With the pictures omitted, transcribe each line below exactly as it is.

*AVAILABLE DATA*
_ _ _ _

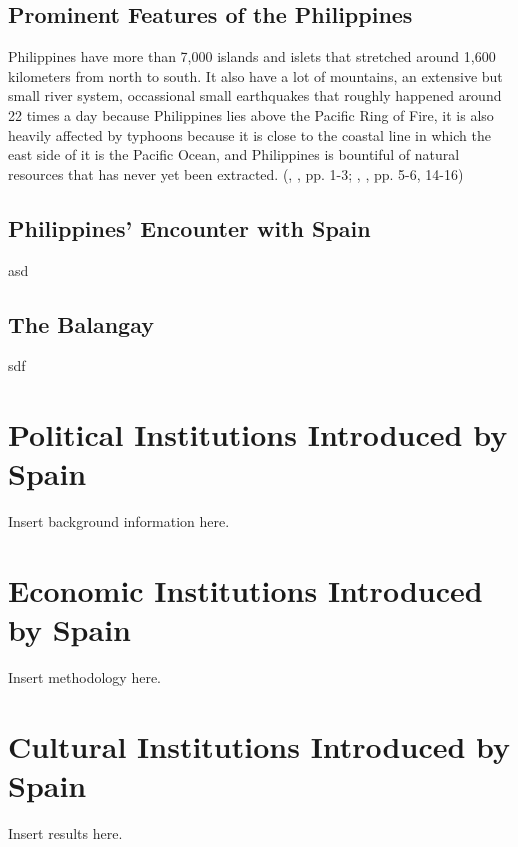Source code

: \documentclass[12pt]{article}
\begin{document}
  \subsection{Prominent Features of the Philippines}
  Philippines have more than 7,000 islands and islets that stretched around 1,600 kilometers from north to south. It also have a lot of mountains, an extensive but small
  river system, occassional small earthquakes that roughly happened around 22 times a day because Philippines lies above the Pacific Ring of Fire, it is also heavily affected
  by typhoons because it is close to the coastal line in which the east side of it is the Pacific Ocean, and Philippines is bountiful of natural resources that
  has never yet been extracted. (\citeauthor{agoncillo1990filipino}, \citeyear{agoncillo1990filipino}, pp. 1-3; \citeauthor{foreman1899islands}, \citeyear{foreman1899islands}, pp. 5-6, 14-16)
   


  \subsection{Philippines' Encounter with Spain}
  asd
  \subsection{The Balangay}
  sdf






\section{Political Institutions Introduced by Spain}
Insert background information here.






\section{Economic Institutions Introduced by Spain}
Insert methodology here.





\section{Cultural Institutions Introduced by Spain}
Insert results here.








\end{document}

_ _ _ _

*TASK ANSWER*
Source code

: \documentclass[12pt]{article}
\begin{document}
  \subsection{Prominent Features of the Philippines}
  Philippines have more than 7,000 islands and islets that stretched around 1,600 kilometers from north to south. It also have a lot of mountains, an extensive but small
  river system, occassional small earthquakes that roughly happened around 22 times a day because Philippines lies above the Pacific Ring of Fire, it is also heavily affected
  by typhoons because it is close to the coastal line in which the east side of it is the Pacific Ocean, and Philippines is bountiful of natural resources that
  has never yet been extracted. (\citeauthor{agoncillo1990filipino}, \citeyear{agoncillo1990filipino}, pp. 1-3; \citeauthor{foreman1899islands}, \citeyear{foreman1899islands}, pp. 5-6, 14-16)
   


  \subsection{Philippines' Encounter with Spain}
  asd
  \subsection{The Balangay}
  sdf






\section{Political Institutions Introduced by Spain}
Insert background information here.






\section{Economic Institutions Introduced by Spain}
Insert methodology here.





\section{Cultural Institutions Introduced by Spain}
Insert results here.








\end{document}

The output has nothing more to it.